Normally the adjacent power station drains much of the volume of water away from the falls to produce green energy. This has been the case for many decades so this was a rare opportunity to see the four major waterfalls upriver from the village in spate conditions.
In Victorian times these were widely regarded as some of the best waterfalls in the UK. Folk came from many different countries to see them with visitors also attracted to the nearby mills complex; famous for Robert Owen’s pioneering social reforms. The mill workers would graft hard in the tall buildings beside the Clyde, one of Scotland’s great rivers.
The falls are opened fully during certain public holidays but most of the time, even during heavy rainfall, they are just a shadow of their former glory. This time was different though- with the falls thundering down into the impressive wooded gorge. As this year’s summer (2017) has officially been rated very poor (aren’t they always in Scotland?) with heavy rain forecast most days visiting waterfalls seemed a logical option. We were not disappointed with the low lying shelter and majestic scenery.near the town of Lanark, just south east of Glasgow.

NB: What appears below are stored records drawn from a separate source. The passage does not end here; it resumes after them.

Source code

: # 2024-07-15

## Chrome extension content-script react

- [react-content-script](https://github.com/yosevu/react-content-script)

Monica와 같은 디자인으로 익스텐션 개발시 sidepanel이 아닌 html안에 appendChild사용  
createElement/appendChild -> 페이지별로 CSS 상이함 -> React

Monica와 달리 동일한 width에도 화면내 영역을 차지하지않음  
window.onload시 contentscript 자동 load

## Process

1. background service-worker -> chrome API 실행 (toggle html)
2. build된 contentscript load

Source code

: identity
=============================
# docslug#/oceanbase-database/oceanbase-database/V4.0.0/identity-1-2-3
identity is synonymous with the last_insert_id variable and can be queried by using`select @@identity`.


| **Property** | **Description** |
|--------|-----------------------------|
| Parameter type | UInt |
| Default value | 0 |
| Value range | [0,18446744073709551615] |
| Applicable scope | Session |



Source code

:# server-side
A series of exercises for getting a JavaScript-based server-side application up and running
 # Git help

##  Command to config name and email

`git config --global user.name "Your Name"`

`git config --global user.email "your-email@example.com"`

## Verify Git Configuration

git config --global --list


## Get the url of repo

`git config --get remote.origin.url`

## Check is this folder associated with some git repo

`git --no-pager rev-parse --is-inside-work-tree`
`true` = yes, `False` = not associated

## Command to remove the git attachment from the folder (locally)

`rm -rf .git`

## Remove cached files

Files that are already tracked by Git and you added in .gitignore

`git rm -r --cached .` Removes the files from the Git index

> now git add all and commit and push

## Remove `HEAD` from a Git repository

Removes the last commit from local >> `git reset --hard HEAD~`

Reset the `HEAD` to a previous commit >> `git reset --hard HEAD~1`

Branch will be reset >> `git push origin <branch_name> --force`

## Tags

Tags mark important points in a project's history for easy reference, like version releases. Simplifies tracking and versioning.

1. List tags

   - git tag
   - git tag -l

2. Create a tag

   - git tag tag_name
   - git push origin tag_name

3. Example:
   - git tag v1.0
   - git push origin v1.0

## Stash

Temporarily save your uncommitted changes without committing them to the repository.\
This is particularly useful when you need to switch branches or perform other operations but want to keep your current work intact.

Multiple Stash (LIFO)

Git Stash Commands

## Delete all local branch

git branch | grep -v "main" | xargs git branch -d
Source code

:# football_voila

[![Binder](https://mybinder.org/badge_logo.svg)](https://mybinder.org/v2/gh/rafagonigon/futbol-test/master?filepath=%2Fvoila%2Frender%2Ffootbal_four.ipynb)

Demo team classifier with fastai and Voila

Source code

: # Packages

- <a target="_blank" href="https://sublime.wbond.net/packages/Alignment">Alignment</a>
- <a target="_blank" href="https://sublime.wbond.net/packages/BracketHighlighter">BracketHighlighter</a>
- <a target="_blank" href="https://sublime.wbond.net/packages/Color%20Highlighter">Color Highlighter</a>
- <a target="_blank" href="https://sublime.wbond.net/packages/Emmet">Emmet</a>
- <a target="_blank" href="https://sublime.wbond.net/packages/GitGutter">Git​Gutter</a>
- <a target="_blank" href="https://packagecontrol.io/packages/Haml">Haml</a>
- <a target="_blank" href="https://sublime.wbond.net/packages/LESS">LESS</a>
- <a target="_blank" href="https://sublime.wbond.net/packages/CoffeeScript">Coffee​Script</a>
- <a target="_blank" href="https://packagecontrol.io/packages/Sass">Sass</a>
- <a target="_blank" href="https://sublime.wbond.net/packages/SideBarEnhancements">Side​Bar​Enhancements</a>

After exploring the industrial village- a gem in itself- we followed the well trodden path slightly uphill to the falls. They sit a few km upriver with well placed viewing platforms along the way. It is an easy walk and should only take an hour or two – even if you cross the bridge above and view the falls from the other bank. The latter is recommended for the extra views and it’s not a great deal more of an effort. You can take the same route back to return to the village.

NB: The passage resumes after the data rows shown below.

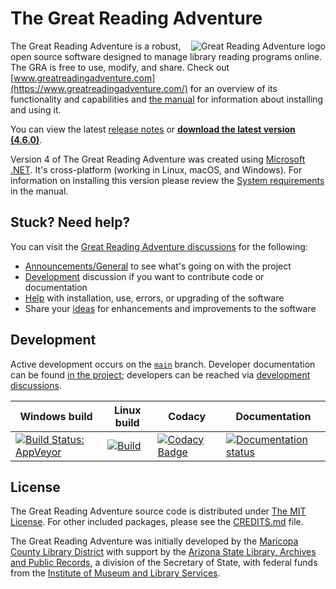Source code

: # The Great Reading Adventure

<img src="https://raw.githubusercontent.com/mcld/greatreadingadventure/main/src/GRA.Web/wwwroot/images/great-reading-adventure-logo%401x.png"
     alt="Great Reading Adventure logo"
     align="right">

The Great Reading Adventure is a robust, open source software designed to manage library reading programs online. The GRA is free to use, modify, and share. Check out [www.greatreadingadventure.com](https://www.greatreadingadventure.com/) for an overview of its functionality and capabilities and [the manual](http://manual.greatreadingadventure.com/) for information about installing and using it.

You can view the latest [release notes](https://github.com/MCLD/greatreadingadventure/releases/latest) or **[download the latest version (4.6.0)](https://github.com/MCLD/greatreadingadventure/releases/download/v4.6.0/GreatReadingAdventure-4.6.0.zip)**.

Version 4 of The Great Reading Adventure was created using [Microsoft .NET](https://en.wikipedia.org/wiki/.NET). It's cross-platform (working in Linux, macOS, and Windows). For information on installing this version please review the [System requirements](http://manual.greatreadingadventure.com/en/latest/installation/system-requirements/) in the manual.

## Stuck? Need help?

You can visit the [Great Reading Adventure discussions](https://github.com/MCLD/greatreadingadventure/discussions) for the following:

- [Announcements/General](https://github.com/MCLD/greatreadingadventure/discussions/categories/announcements-general) to see what's going on with the project
- [Development](https://github.com/MCLD/greatreadingadventure/discussions/categories/development) discussion if you want to contribute code or documentation
- [Help](https://github.com/MCLD/greatreadingadventure/discussions/categories/help) with installation, use, errors, or upgrading of the software
- Share your [ideas](https://github.com/MCLD/greatreadingadventure/discussions/categories/ideas) for enhancements and improvements to the software

## Development

Active development occurs on the [`main`](https://github.com/mcld/greatreadingadventure/tree/main) branch. Developer documentation can be found [in the project](dev/); developers can be reached via [development discussions](https://github.com/MCLD/greatreadingadventure/discussions/categories/development).

| Windows build                                                                                                                                                     | Linux build                                                                                                                                                                                   | Codacy                                                                                                                                                                                                                                                                   | Documentation                                                                                                                                                        |
| ----------------------------------------------------------------------------------------------------------------------------------------------------------------- | --------------------------------------------------------------------------------------------------------------------------------------------------------------------------------------------- | ------------------------------------------------------------------------------------------------------------------------------------------------------------------------------------------------------------------------------------------------------------------------ | -------------------------------------------------------------------------------------------------------------------------------------------------------------------- |
| [![Build Status: AppVeyor](https://ci.appveyor.com/api/projects/status/xhcgj6jmaj0gxlj1?svg=true)](https://ci.appveyor.com/project/mcldbot/greatreadingadventure) | [![Build](https://github.com/MCLD/greatreadingadventure/workflows/Build%20-%20action/badge.svg)](https://github.com/MCLD/greatreadingadventure/actions?query=workflow%3A%22Build+-+action%22) | [![Codacy Badge](https://app.codacy.com/project/badge/Grade/cb9827ecf0604fbaa0f6200d5edf9acd)](https://www.codacy.com/gh/MCLD/greatreadingadventure/dashboard?utm_source=github.com&utm_medium=referral&utm_content=MCLD/greatreadingadventure&utm_campaign=Badge_Grade) | [![Documentation status](https://readthedocs.org/projects/great-reading-adventure/badge/?version=latest)](https://readthedocs.org/projects/great-reading-adventure/) |

## License

The Great Reading Adventure source code is distributed under [The MIT License](http://opensource.org/licenses/MIT). For other included packages, please see the [CREDITS.md](CREDITS.md) file.

The Great Reading Adventure was initially developed by the [Maricopa County Library District](https://mcldaz.org/) with support by the [Arizona State Library, Archives and Public Records](http://www.azlibrary.gov/), a division of the Secretary of State, with federal funds from the [Institute of Museum and Library Services](http://www.imls.gov/).
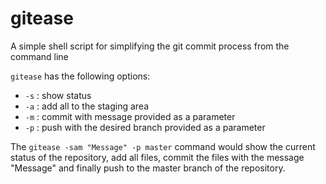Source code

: # gitease
A simple shell script for simplifying the git commit process from the command line

`gitease` has the following options:

* `-s` : show status
* `-a` : add all to the staging area
* `-m` : commit with message provided as a parameter
* `-p` : push with the desired branch provided as a parameter

The `gitease -sam "Message" -p master` command would show the current status of the repository, add all files, commit the files with the message "Message" and finally push to the master branch of the repository.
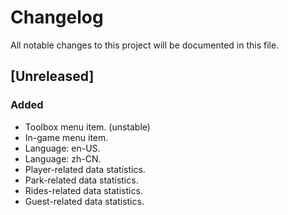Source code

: # Changelog

All notable changes to this project will be documented in this file.

## [Unreleased]

### Added

- Toolbox menu item. (unstable)
- In-game menu item. 
- Language: en-US.
- Language: zh-CN.
- Player-related data statistics. 
- Park-related data statistics. 
- Rides-related data statistics. 
- Guest-related data statistics.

We chose to do the complete circuit, which is also a classic walk but much longer. Up past the falls then down the other bank all the way into Kirkfieldbank village to access the next bridge. Then across the gorge on the A72 and back upriver. We passed through scenic fields beside the Clyde until we reached New Lanark again. Allow 5 to 6 hours for this full circular walk. It is a long walk but worthwhile.
Highlights of this longer walk included a lovely rural lane, a stunning small town park and the winding scenic drive along the A72 from the motorway. We walked through the green and lush valley following the river most of the way.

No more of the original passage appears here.